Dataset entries
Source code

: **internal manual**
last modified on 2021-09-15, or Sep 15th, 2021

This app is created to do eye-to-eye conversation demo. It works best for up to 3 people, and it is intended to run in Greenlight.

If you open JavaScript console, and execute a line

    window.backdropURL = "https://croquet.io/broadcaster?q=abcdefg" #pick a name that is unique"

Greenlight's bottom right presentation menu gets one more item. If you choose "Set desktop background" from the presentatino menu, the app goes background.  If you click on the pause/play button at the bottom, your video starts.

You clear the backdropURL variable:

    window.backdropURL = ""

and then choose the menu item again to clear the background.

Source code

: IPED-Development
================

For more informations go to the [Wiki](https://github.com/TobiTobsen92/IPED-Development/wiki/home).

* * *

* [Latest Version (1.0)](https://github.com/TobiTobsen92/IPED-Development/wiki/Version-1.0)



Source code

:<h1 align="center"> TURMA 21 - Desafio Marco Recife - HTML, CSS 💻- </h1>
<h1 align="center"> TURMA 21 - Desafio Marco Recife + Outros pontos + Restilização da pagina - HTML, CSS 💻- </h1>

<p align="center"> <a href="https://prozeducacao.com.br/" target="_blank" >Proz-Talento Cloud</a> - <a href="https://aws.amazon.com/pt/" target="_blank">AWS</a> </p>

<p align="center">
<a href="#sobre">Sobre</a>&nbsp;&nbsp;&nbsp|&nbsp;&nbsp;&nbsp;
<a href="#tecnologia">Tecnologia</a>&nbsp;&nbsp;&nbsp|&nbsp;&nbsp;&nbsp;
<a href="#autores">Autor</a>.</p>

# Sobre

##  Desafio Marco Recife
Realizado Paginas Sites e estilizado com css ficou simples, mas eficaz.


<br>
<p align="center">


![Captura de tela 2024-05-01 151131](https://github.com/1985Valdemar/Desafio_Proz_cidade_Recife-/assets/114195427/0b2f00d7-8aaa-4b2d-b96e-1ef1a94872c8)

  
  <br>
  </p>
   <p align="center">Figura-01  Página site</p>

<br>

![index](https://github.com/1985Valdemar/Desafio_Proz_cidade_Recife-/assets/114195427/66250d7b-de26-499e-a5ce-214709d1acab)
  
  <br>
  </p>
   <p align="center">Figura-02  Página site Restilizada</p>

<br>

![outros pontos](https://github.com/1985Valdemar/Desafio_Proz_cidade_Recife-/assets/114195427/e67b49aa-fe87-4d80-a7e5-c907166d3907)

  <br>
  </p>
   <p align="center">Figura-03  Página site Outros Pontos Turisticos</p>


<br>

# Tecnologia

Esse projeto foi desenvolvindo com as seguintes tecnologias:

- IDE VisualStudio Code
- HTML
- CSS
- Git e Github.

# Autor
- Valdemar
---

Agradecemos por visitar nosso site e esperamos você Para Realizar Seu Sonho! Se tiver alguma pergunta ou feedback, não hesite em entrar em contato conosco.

• [Exercise brief] Lines that hold "wiki" are the ones to copy, so pick each out from the data.

• [Problem solution]
For more informations go to the [Wiki](https://github.com/TobiTobsen92/IPED-Development/wiki/home).
* [Latest Version (1.0)](https://github.com/TobiTobsen92/IPED-Development/wiki/Version-1.0)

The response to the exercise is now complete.